Witches: Wicked, Wild & Wonderful , edited by Paula Guran
Witches are familiar characters in horror and fantasy fiction, their personalities being quite versatile, ranging from the wicked hag casting evil spells to the wise woman providing healing remedies and precious advise, from the old bitch to the young and sexy temptress ( of course, witches are mostly females, warlocks being much less popular)
Renowned editor Paula Guran has assembled a veritable literary “encyclopedia” about witches, featuring twenty-three stories which explore the various aspects of witchcraft.
Delia Sherman probes the secrets of Walpurga’s Night (Walpurgis Afternoon) and Theodora Goss (Lessons with Miss Gray) depicts how mirrors can become tools of witchcraft.

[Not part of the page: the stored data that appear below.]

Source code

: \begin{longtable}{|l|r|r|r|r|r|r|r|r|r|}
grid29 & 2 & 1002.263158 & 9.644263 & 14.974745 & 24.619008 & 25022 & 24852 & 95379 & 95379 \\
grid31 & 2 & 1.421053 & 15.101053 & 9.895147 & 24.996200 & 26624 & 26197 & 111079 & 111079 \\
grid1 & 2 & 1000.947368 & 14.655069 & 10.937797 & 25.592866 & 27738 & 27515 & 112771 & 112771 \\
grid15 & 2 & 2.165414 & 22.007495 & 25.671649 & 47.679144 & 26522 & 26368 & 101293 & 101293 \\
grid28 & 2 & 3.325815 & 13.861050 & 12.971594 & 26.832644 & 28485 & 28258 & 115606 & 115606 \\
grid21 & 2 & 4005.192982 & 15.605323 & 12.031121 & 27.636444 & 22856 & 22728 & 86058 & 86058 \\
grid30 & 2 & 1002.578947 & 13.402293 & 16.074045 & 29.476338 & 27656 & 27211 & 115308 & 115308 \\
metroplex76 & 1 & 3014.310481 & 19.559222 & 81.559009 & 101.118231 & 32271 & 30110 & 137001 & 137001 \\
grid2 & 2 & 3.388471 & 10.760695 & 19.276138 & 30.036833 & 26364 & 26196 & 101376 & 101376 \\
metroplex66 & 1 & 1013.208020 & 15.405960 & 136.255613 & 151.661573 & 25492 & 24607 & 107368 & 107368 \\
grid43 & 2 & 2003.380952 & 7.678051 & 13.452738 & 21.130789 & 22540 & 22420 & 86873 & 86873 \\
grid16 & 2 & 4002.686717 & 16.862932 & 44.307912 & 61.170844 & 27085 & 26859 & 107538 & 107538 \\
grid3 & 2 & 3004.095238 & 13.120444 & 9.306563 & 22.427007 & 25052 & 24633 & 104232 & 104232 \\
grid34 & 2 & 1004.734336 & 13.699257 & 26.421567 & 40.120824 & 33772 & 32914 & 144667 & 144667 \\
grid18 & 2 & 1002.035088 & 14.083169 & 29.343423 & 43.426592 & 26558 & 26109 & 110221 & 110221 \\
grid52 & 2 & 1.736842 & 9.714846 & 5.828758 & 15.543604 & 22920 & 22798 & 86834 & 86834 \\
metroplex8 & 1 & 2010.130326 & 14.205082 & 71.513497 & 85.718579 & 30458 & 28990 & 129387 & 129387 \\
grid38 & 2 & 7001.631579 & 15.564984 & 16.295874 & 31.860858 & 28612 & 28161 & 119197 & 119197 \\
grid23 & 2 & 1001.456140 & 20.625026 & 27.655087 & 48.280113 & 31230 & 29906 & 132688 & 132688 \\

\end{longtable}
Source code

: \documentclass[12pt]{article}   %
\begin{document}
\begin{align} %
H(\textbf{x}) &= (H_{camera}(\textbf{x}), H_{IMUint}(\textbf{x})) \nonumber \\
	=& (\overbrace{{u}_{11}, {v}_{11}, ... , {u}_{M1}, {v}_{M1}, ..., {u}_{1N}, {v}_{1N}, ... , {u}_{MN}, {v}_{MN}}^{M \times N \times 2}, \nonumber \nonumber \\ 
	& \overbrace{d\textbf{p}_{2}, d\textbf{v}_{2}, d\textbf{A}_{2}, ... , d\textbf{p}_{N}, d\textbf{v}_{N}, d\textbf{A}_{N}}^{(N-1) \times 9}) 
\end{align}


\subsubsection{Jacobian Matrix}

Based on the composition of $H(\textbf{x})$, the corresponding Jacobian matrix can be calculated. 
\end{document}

Mercedes Lackey (Nightside) and Elizabeth Bear (The Cold Blacksmith) portray women endowed with magical powers and devoted to fights the forces of evil threatening people’s safety, while TA Pratt provides a further adventure of her sorcerer Marla Mason ( I’ll Met in Ulthar) and Neil Gaiman describes a witch-ghost dating back to the reign of King James I of England (The Witch’s Headstone).
In Boris Chernevsky’s Hands Jane Yolen revisits the Russian myth of the infamous Baba Yaga whereas Andre Norton (The Way Wind) addresses the time-honoured concept of the link between virginity and the ability to perform magic.
The theme of witches’ “familiars” (mostly black cats) is developed by Madeleine l’Engle in Poor Little Saturday and the classical idea of witches flying on broomsticks is updated by Nancy Holder in The Only Way to Fly.
Most of the stories are well written and very entertaining , but, needless to say, the reviewer has his own favourite.
Basement Magic by Ellen Klages is an extremely enjoyable tale where an evil stepmother is defeated by a helpful servant while Mirage and Magia by famous author Tanith Lee is an enticing, masterful fantasy piece about an enchantress and her final confrontation with a truly invincible demon.
The dark The World is Cruel, My Daughter by Cory Skerry features a cruel witch who does not hesitate to kill her adopted daughter’s suitors and the excellent Bloodline by Silvia Moreno-Garcia is a well crafted family saga where all the female members are witches endowed with different powers.
In the cynic but compelling The Robbery by Cynthia Ward magic knots are instrumental in punishing a remorseless thief while the unusual, compelling The Ground Whereon She Stands by Leah Bobet perfectly blends the supernatural and intense, although restrained, lesbian eroticism.
Skin Deep by Richard Parks is a modern fairy tale where a young witch inherits from her Grandma the ability to wear different skins to transform herself and April in Paris by veteran Ursula K Le Guin is a delightful story where magic time travelling gathers in the same room in Paris people from different ages and races.
In short, whether you’re a witch lover or not, I’m sure you will love this superlative anthology.